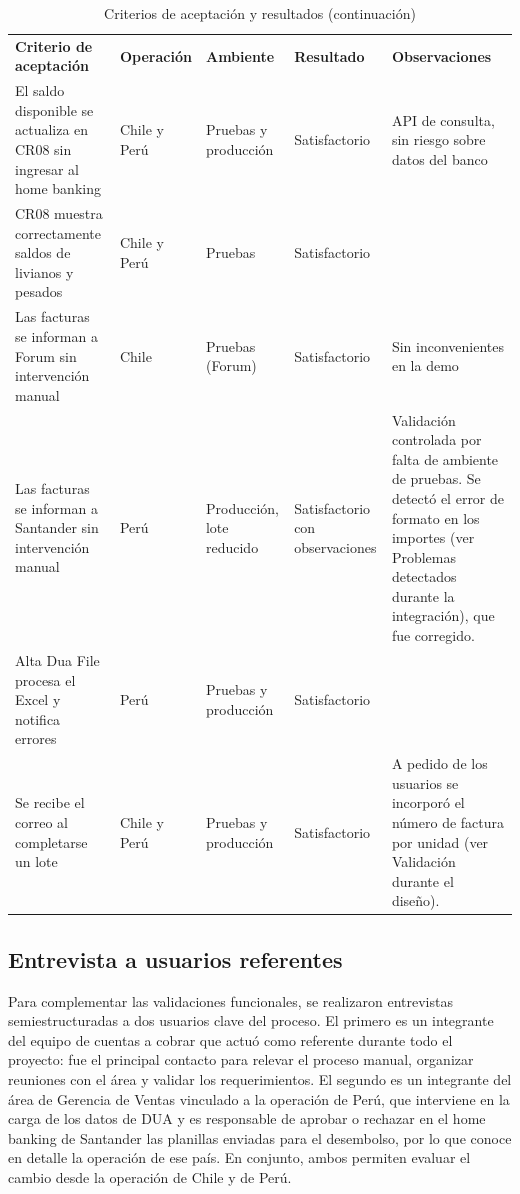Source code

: \begin{longtable}[]{@{}
  >{\raggedright\arraybackslash}p{}
  >{\raggedright\arraybackslash}p{}
  >{\raggedright\arraybackslash}p{}
  >{\raggedright\arraybackslash}p{}
  >{\raggedright\arraybackslash}p{}@{}}
\caption{Criterios de aceptación y resultados}\label{tab:17}\\
\toprule\noalign{}
\endfirsthead
\caption[]{Criterios de aceptación y resultados (continuación)}\\
\toprule\noalign{}
\endhead
\bottomrule\noalign{}
\endlastfoot
\textbf{Criterio de aceptación} & \textbf{Operación} & \textbf{Ambiente} & \textbf{Resultado} & \textbf{Observaciones} \\
El saldo disponible se actualiza en CR08 sin ingresar al home banking & Chile y Perú & Pruebas y producción & Satisfactorio & API de consulta, sin riesgo sobre datos del banco \\
CR08 muestra correctamente saldos de livianos y pesados & Chile y Perú & Pruebas & Satisfactorio & \\
Las facturas se informan a Forum sin intervención manual & Chile & Pruebas (Forum) & Satisfactorio & Sin inconvenientes en la demo \\
Las facturas se informan a Santander sin intervención manual & Perú & Producción, lote reducido & Satisfactorio con observaciones & Validación controlada por falta de ambiente de pruebas. Se detectó el error de formato en los importes (ver Problemas detectados durante la integración), que fue corregido. \\
Alta Dua File procesa el Excel y notifica errores & Perú & Pruebas y producción & Satisfactorio & \\
Se recibe el correo al completarse un lote & Chile y Perú & Pruebas y producción & Satisfactorio & A pedido de los usuarios se incorporó el número de factura por unidad (ver Validación durante el diseño). \\
\end{longtable}

\subsection{Entrevista a usuarios referentes}

Para complementar las validaciones funcionales, se realizaron entrevistas semiestructuradas a dos usuarios clave del proceso. El primero es un integrante del equipo de cuentas a cobrar que actuó como referente durante todo el proyecto: fue el principal contacto para relevar el proceso manual, organizar reuniones con el área y validar los requerimientos. El segundo es un integrante del área de Gerencia de Ventas vinculado a la operación de Perú, que interviene en la carga de los datos de DUA y es responsable de aprobar o rechazar en el home banking de Santander las planillas enviadas para el desembolso, por lo que conoce en detalle la operación de ese país. En conjunto, ambos permiten evaluar el cambio desde la operación de Chile y de Perú.

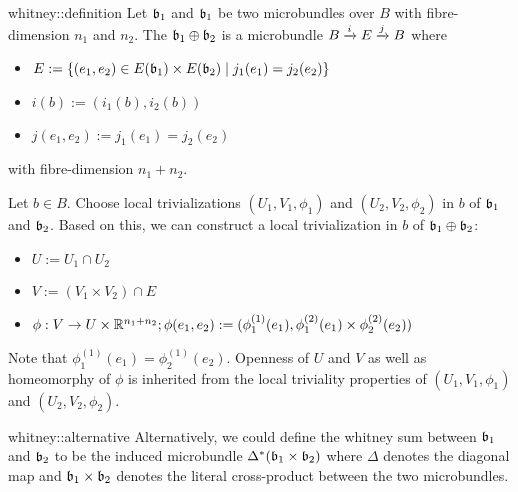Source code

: \begin{mydefinition}{whitney::definition}
    Let $\bb_1$ and $\bb_1$ be two microbundles over $B$ with fibre-dimension $n_1$ and $n_2$.
    The  $\bb_1 \oplus \bb_2$ is a microbundle $\bundle{B}{E}{i}{j}$ where
    \begin{itemize}
        \item $E := \{ (e_1, e_2) \in E(\bb_1) \times E(\bb_2) \mid j_1(e_1) = j_2(e_2)\}$
        \item $i(b) := (i_1(b), i_2(b))$
        \item $j(e_1, e_2) := j_1(e_1) = j_2(e_2)$
    \end{itemize}
    with fibre-dimension $n_1 + n_2$.
\end{mydefinition}
\begin{myproof}
    Let $b \in B$.
    Choose local trivializations $(U_1, V_1, \phi_1)$ and $(U_2, V_2, \phi_2)$ in $b$ of $\bb_1$ and $\bb_2$.
    Based on this, we can construct a local trivialization in $b$ of $\bb_1 \oplus \bb_2$:
    \begin{itemize}
        \item $U := U_1 \cap U_2$
        \item $V := (V_1 \times V_2) \cap E$
        \item $\phi: V \to U \times \R^{n_1 + n_2}; \phi(e_1, e_2) := (\phi_1^{(1)}(e_1), \phi_1^{(2)}(e_1) \times  \phi_2^{(2)}(e_2))$
    \end{itemize}
    Note that $\phi_1^{(1)}(e_1) = \phi_2^{(1)}(e_2)$.
    Openness of $U$ and $V$ as well as homeomorphy of $\phi$ is inherited from the local triviality properties of $(U_1, V_1, \phi_1)$ and $(U_2, V_2, \phi_2)$.
\end{myproof}

\begin{myremark}{whitney::alternative}
    Alternatively, we could define the whitney sum between $\bb_1$ and $\bb_2$ to be the induced microbundle $\Delta^*(\bb_1 \times \bb_2)$
    where $\Delta$ denotes the diagonal map and $\bb_1 \times \bb_2$ denotes the literal cross-product between the two microbundles.
\end{myremark}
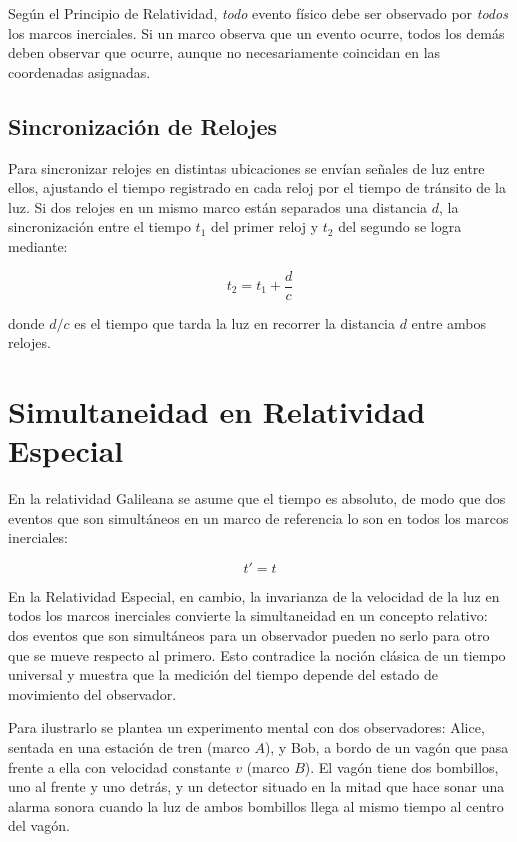 Según el Principio de Relatividad, \textit{todo} evento físico debe ser observado por \textit{todos} los marcos inerciales. Si un marco observa que un evento ocurre, todos los demás deben observar que ocurre, aunque no necesariamente coincidan en las coordenadas asignadas.

\subsection{Sincronización de Relojes}

Para sincronizar relojes en distintas ubicaciones se envían señales de luz entre ellos, ajustando el tiempo registrado en cada reloj por el tiempo de tránsito de la luz. Si dos relojes en un mismo marco están separados una distancia $d$, la sincronización entre el tiempo $t_1$ del primer reloj y $t_2$ del segundo se logra mediante:

$$
t_2 = t_1 + \frac{d}{c}
$$

donde $d/c$ es el tiempo que tarda la luz en recorrer la distancia $d$ entre ambos relojes.


\section{Simultaneidad en Relatividad Especial}

En la relatividad Galileana se asume que el tiempo es absoluto, de modo que dos eventos que son simultáneos en un marco de referencia lo son en todos los marcos inerciales:

$$ t' = t $$

En la Relatividad Especial, en cambio, la invarianza de la velocidad de la luz en todos los marcos inerciales convierte la simultaneidad en un concepto relativo: dos eventos que son simultáneos para un observador pueden no serlo para otro que se mueve respecto al primero. Esto contradice la noción clásica de un tiempo universal y muestra que la medición del tiempo depende del estado de movimiento del observador.

Para ilustrarlo se plantea un experimento mental con dos observadores: Alice, sentada en una estación de tren (marco $A$), y Bob, a bordo de un vagón que pasa frente a ella con velocidad constante $v$ (marco $B$). El vagón tiene dos bombillos, uno al frente y uno detrás, y un detector situado en la mitad que hace sonar una alarma sonora cuando la luz de ambos bombillos llega al mismo tiempo al centro del vagón.



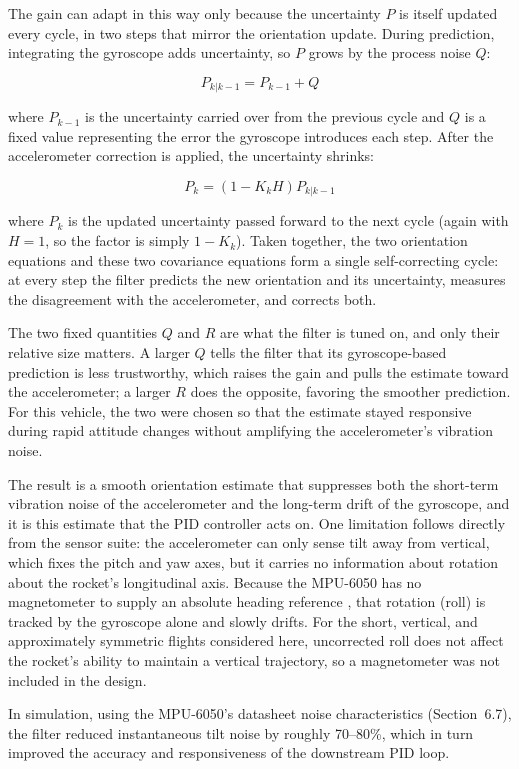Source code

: The gain can adapt in this way only because the uncertainty $P$ is itself updated every cycle, in two steps that mirror the orientation update. During prediction, integrating the gyroscope adds uncertainty, so $P$ grows by the process noise $Q$:
 
\[
P_{k|k-1} = P_{k-1} + Q
\]
 
where $P_{k-1}$ is the uncertainty carried over from the previous cycle and $Q$ is a fixed value representing the error the gyroscope introduces each step. After the accelerometer correction is applied, the uncertainty shrinks:
 
\[
P_k = \left(1 - K_k H\right) P_{k|k-1}
\]
 
where $P_k$ is the updated uncertainty passed forward to the next cycle (again with $H = 1$, so the factor is simply $1 - K_k$). Taken together, the two orientation equations and these two covariance equations form a single self-correcting cycle: at every step the filter predicts the new orientation and its uncertainty, measures the disagreement with the accelerometer, and corrects both.
 
The two fixed quantities $Q$ and $R$ are what the filter is tuned on, and only their relative size matters. A larger $Q$ tells the filter that its gyroscope-based prediction is less trustworthy, which raises the gain and pulls the estimate toward the accelerometer; a larger $R$ does the opposite, favoring the smoother prediction. For this vehicle, the two were chosen so that the estimate stayed responsive during rapid attitude changes without amplifying the accelerometer's vibration noise.
 
The result is a smooth orientation estimate that suppresses both the short-term vibration noise of the accelerometer and the long-term drift of the gyroscope, and it is this estimate that the PID controller acts on. One limitation follows directly from the sensor suite: the accelerometer can only sense tilt away from vertical, which fixes the pitch and yaw axes, but it carries no information about rotation about the rocket's longitudinal axis. Because the MPU-6050 has no magnetometer to supply an absolute heading reference \cite{invensense_mpu6050}, that rotation (roll) is tracked by the gyroscope alone and slowly drifts. For the short, vertical, and approximately symmetric flights considered here, uncorrected roll does not affect the rocket's ability to maintain a vertical trajectory, so a magnetometer was not included in the design.
 
In simulation, using the MPU-6050's datasheet noise characteristics (Section~6.7), the filter reduced instantaneous tilt noise by roughly 70--80\%, which in turn improved the accuracy and responsiveness of the downstream PID loop.

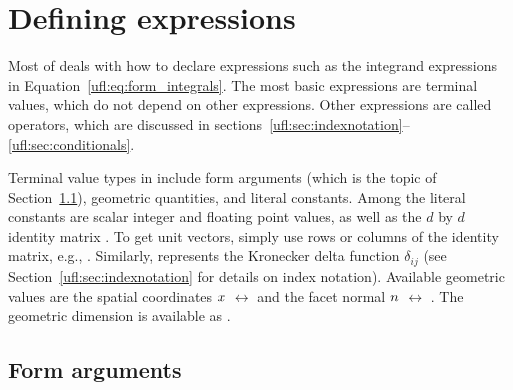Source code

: \section{Defining expressions}
\label{ufl:sec:defexpr}

Most of \ufl{} deals with how to declare expressions such as the
integrand expressions in Equation~\ref{ufl:eq:form_integrals}.  The most
basic expressions are terminal values, which do not depend on other
expressions.  Other expressions are called operators, which are discussed
in sections~\ref{ufl:sec:indexnotation}--\ref{ufl:sec:conditionals}.

Terminal value types in \ufl{} include form arguments (which is the
topic of Section~\ref{ufl:sec:arguments}), geometric quantities, and
literal constants.  Among the literal constants are scalar integer
and floating point values, as well as the $d$ by $d$ identity matrix
.  To get unit vectors, simply use rows or
columns of the identity matrix, e.g., .  Similarly,
 represents the Kronecker delta function $\delta_{ij}$
(see Section~\ref{ufl:sec:indexnotation} for details on index
notation).  Available geometric values are the spatial coordinates
${x}$ $\leftrightarrow$  and the facet normal ${n}$
$\leftrightarrow$ .  The geometric dimension is available
as .

\subsection{Form arguments} \label{ufl:sec:arguments}

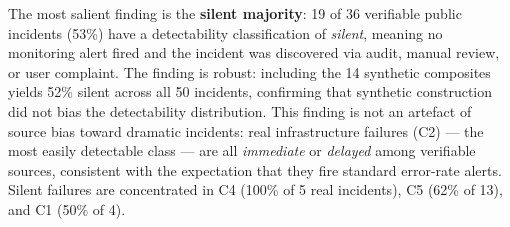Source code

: \documentclass{article}
\begin{document}
\begin{table}[t]
\caption{Dataset statistics by failure class.  ``Real'' = verifiable public
sources (N=36); ``Synth'' = synthetic composites (N=14), included for
class coverage only and excluded from all empirical frequency claims.
C6 is represented entirely by synthetic composites; no publicly reportable
C6-only incident reached the documentation threshold used for real incidents.}
\label{tab:dataset_stats}
\centering
\small
{}
\end{table}

The most salient finding is the \textbf{silent majority}: 19 of 36
verifiable public incidents (53\%) have a detectability classification of
\emph{silent}, meaning no monitoring alert fired and the incident was
discovered via audit, manual review, or user complaint.  The finding is
robust: including the 14 synthetic composites yields 52\% silent across
all 50 incidents, confirming that synthetic construction did not bias the
detectability distribution.  This finding is not an artefact of source
bias toward dramatic incidents: real infrastructure failures (C2) --- the
most easily detectable class --- are all \emph{immediate} or
\emph{delayed} among verifiable sources, consistent with the expectation
that they fire standard error-rate alerts.  Silent failures are
concentrated in C4 (100\% of 5 real incidents), C5 (62\% of 13),
and C1 (50\% of 4).
\end{document}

────────────────────────────────────────

Task ::
Looking at the data above, return every line from the one with "geometric quantities, and" down to the one with "use rows or", exactly and inclusively.

Answer section ::
topic of Section~\ref{ufl:sec:arguments}), geometric quantities, and
literal constants.  Among the literal constants are scalar integer
and floating point values, as well as the $d$ by $d$ identity matrix
.  To get unit vectors, simply use rows or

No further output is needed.